> [Exercise materials]
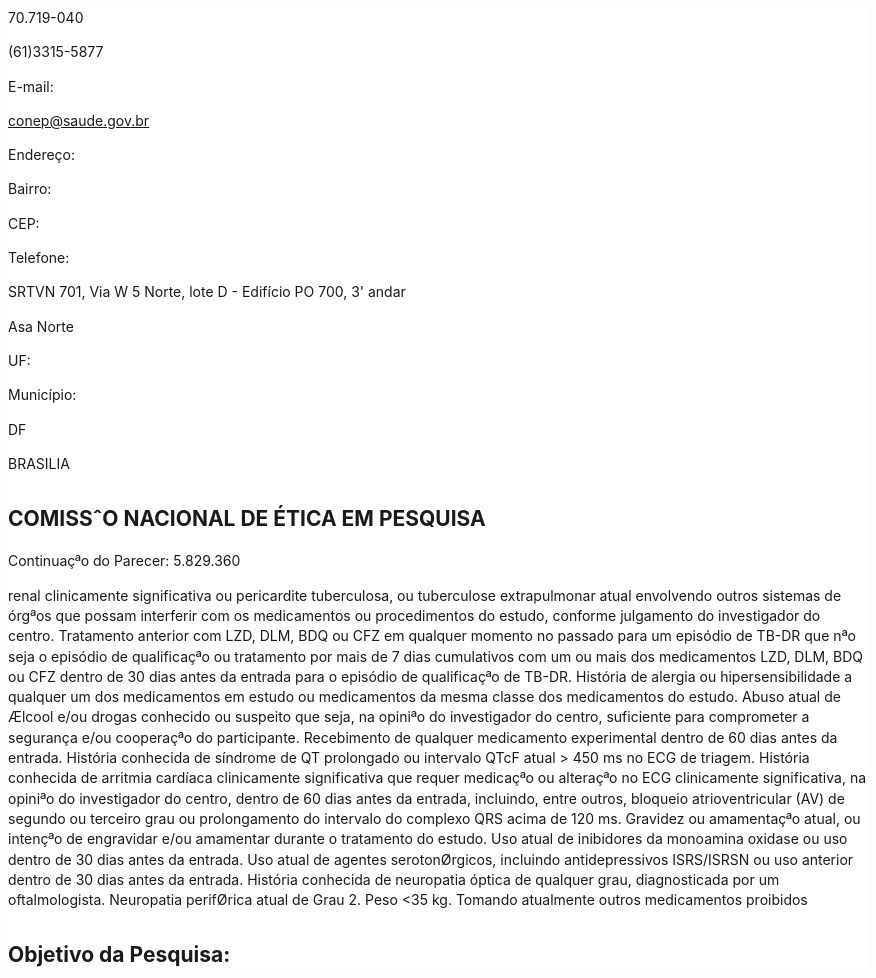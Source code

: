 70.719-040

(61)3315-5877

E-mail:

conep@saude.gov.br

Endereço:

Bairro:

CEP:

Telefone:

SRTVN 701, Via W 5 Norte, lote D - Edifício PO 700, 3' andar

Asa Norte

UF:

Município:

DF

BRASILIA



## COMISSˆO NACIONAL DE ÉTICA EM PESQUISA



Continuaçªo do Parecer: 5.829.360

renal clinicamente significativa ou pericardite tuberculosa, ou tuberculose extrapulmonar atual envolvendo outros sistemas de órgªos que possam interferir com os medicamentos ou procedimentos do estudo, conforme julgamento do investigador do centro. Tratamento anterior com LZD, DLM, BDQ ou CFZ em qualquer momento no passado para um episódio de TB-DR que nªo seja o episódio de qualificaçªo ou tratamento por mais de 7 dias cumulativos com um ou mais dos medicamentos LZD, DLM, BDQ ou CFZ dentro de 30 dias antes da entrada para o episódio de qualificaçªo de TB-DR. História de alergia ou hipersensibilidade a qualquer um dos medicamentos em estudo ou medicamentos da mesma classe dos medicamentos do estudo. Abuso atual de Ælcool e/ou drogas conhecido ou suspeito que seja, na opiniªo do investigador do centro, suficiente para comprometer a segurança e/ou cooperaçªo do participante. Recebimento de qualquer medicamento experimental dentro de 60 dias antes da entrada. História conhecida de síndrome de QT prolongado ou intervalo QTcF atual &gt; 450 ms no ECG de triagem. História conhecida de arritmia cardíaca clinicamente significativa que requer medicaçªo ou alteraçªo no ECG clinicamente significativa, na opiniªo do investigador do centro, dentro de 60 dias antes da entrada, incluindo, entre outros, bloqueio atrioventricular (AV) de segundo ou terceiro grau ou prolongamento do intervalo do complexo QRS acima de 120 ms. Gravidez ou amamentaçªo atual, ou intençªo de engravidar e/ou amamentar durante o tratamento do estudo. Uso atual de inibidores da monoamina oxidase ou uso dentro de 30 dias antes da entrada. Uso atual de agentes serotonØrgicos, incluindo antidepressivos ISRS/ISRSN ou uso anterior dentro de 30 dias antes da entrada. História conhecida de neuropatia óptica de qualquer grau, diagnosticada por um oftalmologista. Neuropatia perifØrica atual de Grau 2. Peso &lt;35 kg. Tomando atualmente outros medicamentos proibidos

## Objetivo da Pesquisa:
* * *
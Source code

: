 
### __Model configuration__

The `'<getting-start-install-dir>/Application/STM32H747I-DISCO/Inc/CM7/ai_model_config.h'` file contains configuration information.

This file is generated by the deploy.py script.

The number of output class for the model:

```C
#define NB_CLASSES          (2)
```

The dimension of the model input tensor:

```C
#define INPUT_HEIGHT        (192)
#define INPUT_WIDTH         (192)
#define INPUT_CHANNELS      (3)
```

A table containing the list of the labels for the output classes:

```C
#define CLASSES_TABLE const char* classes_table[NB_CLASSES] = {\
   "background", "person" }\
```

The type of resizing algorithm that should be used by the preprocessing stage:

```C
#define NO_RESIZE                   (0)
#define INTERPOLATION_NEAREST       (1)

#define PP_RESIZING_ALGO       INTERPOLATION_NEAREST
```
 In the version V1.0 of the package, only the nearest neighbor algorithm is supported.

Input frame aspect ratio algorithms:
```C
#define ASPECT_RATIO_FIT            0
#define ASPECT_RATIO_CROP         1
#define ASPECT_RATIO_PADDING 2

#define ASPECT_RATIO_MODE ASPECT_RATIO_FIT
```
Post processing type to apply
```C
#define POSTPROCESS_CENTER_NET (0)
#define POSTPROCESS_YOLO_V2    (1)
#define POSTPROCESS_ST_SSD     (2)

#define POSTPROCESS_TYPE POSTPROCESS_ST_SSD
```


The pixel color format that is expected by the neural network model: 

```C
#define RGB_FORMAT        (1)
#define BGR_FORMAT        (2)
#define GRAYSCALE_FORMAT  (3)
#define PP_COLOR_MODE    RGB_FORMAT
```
--
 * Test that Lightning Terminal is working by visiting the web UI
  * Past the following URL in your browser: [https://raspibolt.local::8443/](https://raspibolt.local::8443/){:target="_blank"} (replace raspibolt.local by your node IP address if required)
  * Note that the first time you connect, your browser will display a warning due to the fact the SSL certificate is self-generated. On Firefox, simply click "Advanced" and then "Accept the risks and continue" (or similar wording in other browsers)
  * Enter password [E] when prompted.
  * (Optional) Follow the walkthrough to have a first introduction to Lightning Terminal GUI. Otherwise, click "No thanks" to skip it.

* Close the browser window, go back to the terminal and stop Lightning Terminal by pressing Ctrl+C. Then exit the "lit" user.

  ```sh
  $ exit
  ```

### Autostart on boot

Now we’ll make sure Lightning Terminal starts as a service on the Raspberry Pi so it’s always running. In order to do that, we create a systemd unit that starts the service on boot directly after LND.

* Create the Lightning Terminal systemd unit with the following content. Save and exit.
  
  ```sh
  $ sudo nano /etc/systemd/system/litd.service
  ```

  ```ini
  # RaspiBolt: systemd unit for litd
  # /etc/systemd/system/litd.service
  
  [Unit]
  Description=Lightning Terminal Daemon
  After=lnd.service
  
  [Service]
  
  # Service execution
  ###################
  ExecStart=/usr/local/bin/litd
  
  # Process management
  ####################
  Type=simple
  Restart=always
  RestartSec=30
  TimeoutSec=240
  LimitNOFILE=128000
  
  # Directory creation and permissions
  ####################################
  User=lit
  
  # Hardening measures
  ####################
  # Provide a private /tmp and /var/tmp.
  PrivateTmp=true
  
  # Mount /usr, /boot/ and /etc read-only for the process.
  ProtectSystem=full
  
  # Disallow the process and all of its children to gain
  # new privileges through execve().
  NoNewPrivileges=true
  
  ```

> [Exercise goal]
Reproduce verbatim only the segment of the listing bounded by the line containing "The dimension of" and the line containing "In the version", with both boundary lines included.

> [Solution to the exercise]
The dimension of the model input tensor:

```C
#define INPUT_HEIGHT        (192)
#define INPUT_WIDTH         (192)
#define INPUT_CHANNELS      (3)
```

A table containing the list of the labels for the output classes:

```C
#define CLASSES_TABLE const char* classes_table[NB_CLASSES] = {\
   "background", "person" }\
```

The type of resizing algorithm that should be used by the preprocessing stage:

```C
#define NO_RESIZE                   (0)
#define INTERPOLATION_NEAREST       (1)

#define PP_RESIZING_ALGO       INTERPOLATION_NEAREST
```
 In the version V1.0 of the package, only the nearest neighbor algorithm is supported.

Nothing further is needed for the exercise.